# INSTRUCTIONS FOR THE TASK
Among the lines of data below, reproduce only those from the one with "Zdefiniujmy rzutowanie $\Pi: I" through the one with "Wprowadźmy topologię na", exactly as they stand, both ends included.
-- INPUT FOR THIS TASK follows --
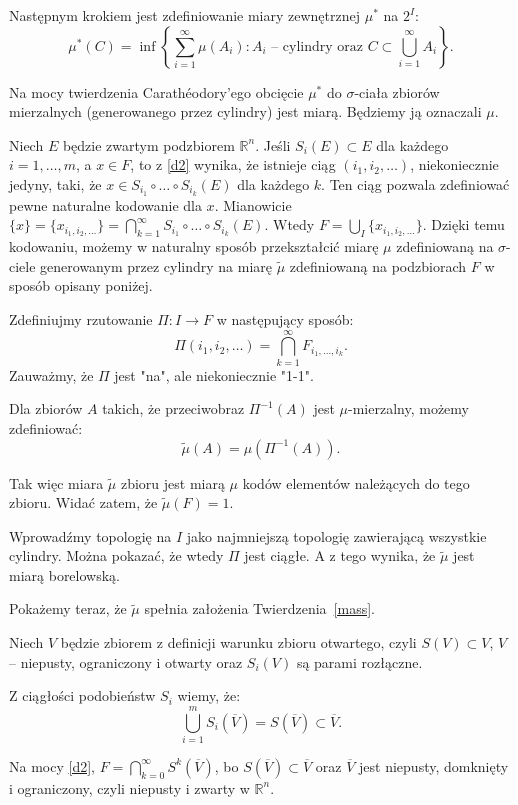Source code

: \documentclass{mini}
\begin{document}
\begin{dow}
Następnym krokiem jest zdefiniowanie miary zewnętrznej $\mu^*$ na $2^I$: 
$$
\mu^*(C)=\inf \left\lbrace \sum_{i=1}^{\infty} \mu(A_i): A_i\textrm{ -- cylindry oraz } C \subset \bigcup_{i=1}^{\infty} A_i \right\rbrace.
$$

Na mocy twierdzenia Carath\'eodory'ego obcięcie $\mu^*$ do $\sigma$-ciała zbiorów mierzalnych (generowanego przez cylindry) jest miarą. Będziemy ją oznaczali $\mu$. 
 

Niech $E$ będzie zwartym podzbiorem $\mathbb{R}^n$. Jeśli $S_i(E)\subset E$ dla każdego $i=1,\ldots,m$, a $x \in F$, to z \eqref{d2} wynika, że istnieje ciąg $(i_1,i_2,\ldots)$, niekoniecznie jedyny, taki, że $x \in S_{i_1}\circ\ldots\circ S_{i_k} (E)$ dla każdego $k$. Ten ciąg pozwala zdefiniować pewne naturalne kodowanie dla $x$. Mianowicie $\lbrace x\rbrace=\lbrace x_{i_1,i_2, \ldots}\rbrace=\bigcap^{\infty}_{k=1} S_{i_1}\circ\ldots\circ S_{i_k} (E)$. Wtedy $F=\bigcup_I \lbrace x_{i_1,i_2, \ldots} \rbrace$. Dzięki temu kodowaniu, możemy w naturalny sposób przekształcić miarę $\mu$ zdefiniowaną na $\sigma$-ciele generowanym przez cylindry na miarę $ \tilde{\mu} $ zdefiniowaną na podzbiorach $F$ w sposób opisany poniżej.

Zdefiniujmy rzutowanie $\Pi: I \longrightarrow F$ w następujący sposób:
$$
\Pi(i_1,i_2,\ldots)=\bigcap^{\infty}_{k=1} F_{i_1, \ldots, i_k}.
$$
Zauważmy, że $\Pi$ jest "na", ale niekoniecznie "1-1". 

Dla zbiorów $A$ takich, że przeciwobraz $\Pi^{-1}(A)$ jest $\mu$-mierzalny, możemy zdefiniować:
$$
\tilde{\mu}(A) = \mu (\Pi^{-1}(A)). 
$$

Tak więc miara $\tilde{\mu}$ zbioru jest miarą $\mu$ kodów elementów należących do tego zbioru.
Widać zatem, że $\tilde{\mu}(F)=1$.

Wprowadźmy topologię na $I$ jako najmniejszą topologię zawierającą wszystkie cylindry. Można pokazać, że wtedy $\Pi$ jest ciągłe. A z tego wynika, że $\tilde{\mu}$ jest miarą borelowską.

Pokażemy teraz, że $\tilde{\mu}$ spełnia założenia Twierdzenia~\ref{mass}.

Niech $V$ będzie zbiorem z definicji warunku zbioru otwartego, czyli $S(V) \subset V$, $V$ -- niepusty, ograniczony i otwarty oraz $S_i(V)$ są parami rozłączne.

Z ciągłości podobieństw $S_i$ wiemy, że:
$$
\bigcup^m_{i=1} S_i\left(\overline{V}\right) = S\left(\overline{V}\right) \subset \overline{V}.
$$ 

Na mocy \eqref{d2}, $ F = \bigcap^{\infty}_{k=0} S^k(\overline{V}) $, bo $S(\overline{V})\subset \overline{V}$ oraz $\overline{V}$ jest niepusty, domknięty i ograniczony, czyli niepusty i zwarty w $\mathbb{R}^n$.


\end{dow}
\end{document}

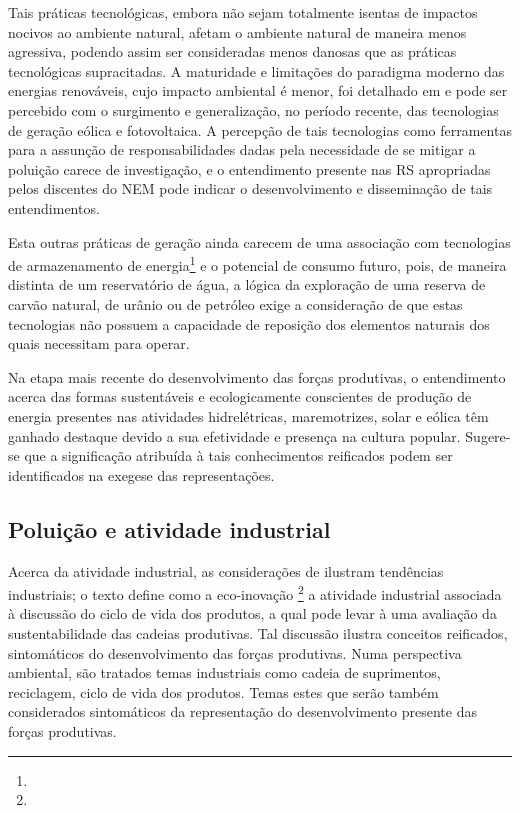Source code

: \documentclass[
  12pt,       %
  openright,      %
  twoside,      %
  a4paper,      %
  english,      %
  french,       %
  spanish,      %
  brazil        %
  ]{abntex2}
\begin{document}
Tais práticas tecnológicas, embora não sejam totalmente isentas de impactos nocivos ao ambiente natural, afetam o ambiente natural de maneira menos agressiva, podendo assim ser consideradas menos danosas que as práticas tecnológicas supracitadas. A maturidade e limitações do paradigma moderno das energias renováveis, cujo impacto ambiental é menor, foi detalhado em  e pode ser percebido com o surgimento e generalização, no período recente, das tecnologias de geração eólica e fotovoltaica. A percepção de tais tecnologias como ferramentas para a assunção de responsabilidades dadas pela necessidade de se mitigar a poluição carece de investigação, e o entendimento presente nas RS apropriadas pelos discentes do NEM pode indicar o desenvolvimento e disseminação de tais entendimentos.

Esta outras práticas de geração ainda carecem de uma associação com tecnologias de  armazenamento de energia\footnote{} e o potencial de consumo futuro, pois, de maneira distinta de um reservatório de água, a lógica da exploração de uma reserva de carvão natural, de urânio ou de petróleo exige a consideração de que estas tecnologias não possuem a capacidade de reposição dos elementos naturais dos quais necessitam para operar. 

Na etapa mais recente do desenvolvimento das forças produtivas, o entendimento acerca das formas sustentáveis e ecologicamente conscientes de produção de energia presentes nas atividades hidrelétricas, maremotrizes, solar e eólica têm ganhado destaque devido a sua efetividade e presença na cultura popular. Sugere-se que a significação atribuída à tais conhecimentos reificados podem ser identificados na exegese das representações.


\subsection{Poluição e atividade industrial}

Acerca da atividade industrial, as considerações de  ilustram tendências industriais; o texto define como a eco-inovação \footnote{} a atividade industrial associada à discussão do ciclo de vida dos produtos, a qual pode levar à uma avaliação da sustentabilidade das cadeias produtivas. Tal discussão ilustra conceitos reificados, sintomáticos do desenvolvimento das forças produtivas. Numa perspectiva ambiental, são tratados temas industriais como cadeia de suprimentos, reciclagem, ciclo de vida dos produtos. Temas estes que serão também considerados sintomáticos da representação do desenvolvimento presente das forças produtivas.
\end{document}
-- INPUT FOR THIS TASK concluded --
# OUTPUT OF THE EXERCISE
Zdefiniujmy rzutowanie $\Pi: I \longrightarrow F$ w następujący sposób:
$$
\Pi(i_1,i_2,\ldots)=\bigcap^{\infty}_{k=1} F_{i_1, \ldots, i_k}.
$$
Zauważmy, że $\Pi$ jest "na", ale niekoniecznie "1-1". 

Dla zbiorów $A$ takich, że przeciwobraz $\Pi^{-1}(A)$ jest $\mu$-mierzalny, możemy zdefiniować:
$$
\tilde{\mu}(A) = \mu (\Pi^{-1}(A)). 
$$

Tak więc miara $\tilde{\mu}$ zbioru jest miarą $\mu$ kodów elementów należących do tego zbioru.
Widać zatem, że $\tilde{\mu}(F)=1$.

Wprowadźmy topologię na $I$ jako najmniejszą topologię zawierającą wszystkie cylindry. Można pokazać, że wtedy $\Pi$ jest ciągłe. A z tego wynika, że $\tilde{\mu}$ jest miarą borelowską.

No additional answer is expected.